• EXERCISE INSTRUCTIONS
The data should be duplicated exactly, with every word kept as it is.

• EXERCISE MATERIALS
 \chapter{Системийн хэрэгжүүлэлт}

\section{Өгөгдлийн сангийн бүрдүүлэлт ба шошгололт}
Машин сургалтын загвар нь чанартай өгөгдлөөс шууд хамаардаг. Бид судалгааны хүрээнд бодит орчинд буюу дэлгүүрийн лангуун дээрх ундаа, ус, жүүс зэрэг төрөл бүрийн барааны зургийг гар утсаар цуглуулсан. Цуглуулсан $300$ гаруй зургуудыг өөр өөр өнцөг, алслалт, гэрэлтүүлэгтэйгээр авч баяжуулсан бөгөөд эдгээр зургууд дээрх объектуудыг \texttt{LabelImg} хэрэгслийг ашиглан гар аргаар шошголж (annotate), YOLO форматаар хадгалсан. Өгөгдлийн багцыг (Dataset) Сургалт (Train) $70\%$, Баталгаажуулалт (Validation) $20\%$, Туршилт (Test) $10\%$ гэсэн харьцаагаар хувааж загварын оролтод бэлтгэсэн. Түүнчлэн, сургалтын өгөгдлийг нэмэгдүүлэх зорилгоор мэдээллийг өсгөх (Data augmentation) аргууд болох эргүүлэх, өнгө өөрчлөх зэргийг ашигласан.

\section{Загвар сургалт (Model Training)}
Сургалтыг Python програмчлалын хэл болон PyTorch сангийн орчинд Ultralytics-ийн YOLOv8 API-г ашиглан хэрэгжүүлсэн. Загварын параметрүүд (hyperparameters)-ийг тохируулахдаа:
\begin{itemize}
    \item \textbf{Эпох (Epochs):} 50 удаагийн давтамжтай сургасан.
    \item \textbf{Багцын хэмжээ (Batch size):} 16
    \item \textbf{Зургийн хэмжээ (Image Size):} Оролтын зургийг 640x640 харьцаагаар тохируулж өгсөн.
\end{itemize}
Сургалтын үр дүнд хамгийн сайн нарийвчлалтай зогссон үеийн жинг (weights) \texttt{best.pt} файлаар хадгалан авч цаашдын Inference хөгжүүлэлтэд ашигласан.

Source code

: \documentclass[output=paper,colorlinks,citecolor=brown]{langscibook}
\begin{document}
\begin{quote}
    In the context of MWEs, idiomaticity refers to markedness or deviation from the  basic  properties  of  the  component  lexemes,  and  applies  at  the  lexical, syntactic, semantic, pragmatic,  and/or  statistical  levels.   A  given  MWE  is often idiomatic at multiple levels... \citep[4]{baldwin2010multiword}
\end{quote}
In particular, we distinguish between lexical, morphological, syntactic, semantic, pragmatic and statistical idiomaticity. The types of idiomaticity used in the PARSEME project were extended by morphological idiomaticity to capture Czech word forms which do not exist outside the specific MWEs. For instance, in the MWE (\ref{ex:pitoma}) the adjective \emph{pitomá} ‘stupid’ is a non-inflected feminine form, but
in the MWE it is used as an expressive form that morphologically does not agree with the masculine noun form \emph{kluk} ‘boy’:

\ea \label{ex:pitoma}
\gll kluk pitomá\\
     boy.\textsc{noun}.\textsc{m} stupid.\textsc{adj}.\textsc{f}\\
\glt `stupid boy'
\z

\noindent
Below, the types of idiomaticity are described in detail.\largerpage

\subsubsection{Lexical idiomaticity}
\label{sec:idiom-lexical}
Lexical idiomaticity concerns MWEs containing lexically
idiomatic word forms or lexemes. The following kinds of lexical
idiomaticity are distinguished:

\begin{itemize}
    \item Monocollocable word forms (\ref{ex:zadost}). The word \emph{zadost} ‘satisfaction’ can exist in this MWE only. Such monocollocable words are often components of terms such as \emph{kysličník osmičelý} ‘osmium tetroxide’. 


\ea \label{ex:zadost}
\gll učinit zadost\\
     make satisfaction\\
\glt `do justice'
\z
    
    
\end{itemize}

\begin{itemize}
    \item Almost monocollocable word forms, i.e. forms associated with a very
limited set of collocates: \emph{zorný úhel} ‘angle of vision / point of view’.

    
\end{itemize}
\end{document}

• WRITTEN ANSWER
 \chapter{Системийн хэрэгжүүлэлт}

\section{Өгөгдлийн сангийн бүрдүүлэлт ба шошгололт}
Машин сургалтын загвар нь чанартай өгөгдлөөс шууд хамаардаг. Бид судалгааны хүрээнд бодит орчинд буюу дэлгүүрийн лангуун дээрх ундаа, ус, жүүс зэрэг төрөл бүрийн барааны зургийг гар утсаар цуглуулсан. Цуглуулсан $300$ гаруй зургуудыг өөр өөр өнцөг, алслалт, гэрэлтүүлэгтэйгээр авч баяжуулсан бөгөөд эдгээр зургууд дээрх объектуудыг \texttt{LabelImg} хэрэгслийг ашиглан гар аргаар шошголж (annotate), YOLO форматаар хадгалсан. Өгөгдлийн багцыг (Dataset) Сургалт (Train) $70\%$, Баталгаажуулалт (Validation) $20\%$, Туршилт (Test) $10\%$ гэсэн харьцаагаар хувааж загварын оролтод бэлтгэсэн. Түүнчлэн, сургалтын өгөгдлийг нэмэгдүүлэх зорилгоор мэдээллийг өсгөх (Data augmentation) аргууд болох эргүүлэх, өнгө өөрчлөх зэргийг ашигласан.

\section{Загвар сургалт (Model Training)}
Сургалтыг Python програмчлалын хэл болон PyTorch сангийн орчинд Ultralytics-ийн YOLOv8 API-г ашиглан хэрэгжүүлсэн. Загварын параметрүүд (hyperparameters)-ийг тохируулахдаа:
\begin{itemize}
    \item \textbf{Эпох (Epochs):} 50 удаагийн давтамжтай сургасан.
    \item \textbf{Багцын хэмжээ (Batch size):} 16
    \item \textbf{Зургийн хэмжээ (Image Size):} Оролтын зургийг 640x640 харьцаагаар тохируулж өгсөн.
\end{itemize}
Сургалтын үр дүнд хамгийн сайн нарийвчлалтай зогссон үеийн жинг (weights) \texttt{best.pt} файлаар хадгалан авч цаашдын Inference хөгжүүлэлтэд ашигласан.

Source code

: \documentclass[output=paper,colorlinks,citecolor=brown]{langscibook}
\begin{document}
\begin{quote}
    In the context of MWEs, idiomaticity refers to markedness or deviation from the  basic  properties  of  the  component  lexemes,  and  applies  at  the  lexical, syntactic, semantic, pragmatic,  and/or  statistical  levels.   A  given  MWE  is often idiomatic at multiple levels... \citep[4]{baldwin2010multiword}
\end{quote}
In particular, we distinguish between lexical, morphological, syntactic, semantic, pragmatic and statistical idiomaticity. The types of idiomaticity used in the PARSEME project were extended by morphological idiomaticity to capture Czech word forms which do not exist outside the specific MWEs. For instance, in the MWE (\ref{ex:pitoma}) the adjective \emph{pitomá} ‘stupid’ is a non-inflected feminine form, but
in the MWE it is used as an expressive form that morphologically does not agree with the masculine noun form \emph{kluk} ‘boy’:

\ea \label{ex:pitoma}
\gll kluk pitomá\\
     boy.\textsc{noun}.\textsc{m} stupid.\textsc{adj}.\textsc{f}\\
\glt `stupid boy'
\z

\noindent
Below, the types of idiomaticity are described in detail.\largerpage

\subsubsection{Lexical idiomaticity}
\label{sec:idiom-lexical}
Lexical idiomaticity concerns MWEs containing lexically
idiomatic word forms or lexemes. The following kinds of lexical
idiomaticity are distinguished:

\begin{itemize}
    \item Monocollocable word forms (\ref{ex:zadost}). The word \emph{zadost} ‘satisfaction’ can exist in this MWE only. Such monocollocable words are often components of terms such as \emph{kysličník osmičelý} ‘osmium tetroxide’. 


\ea \label{ex:zadost}
\gll učinit zadost\\
     make satisfaction\\
\glt `do justice'
\z
    
    
\end{itemize}

\begin{itemize}
    \item Almost monocollocable word forms, i.e. forms associated with a very
limited set of collocates: \emph{zorný úhel} ‘angle of vision / point of view’.

    
\end{itemize}
\end{document}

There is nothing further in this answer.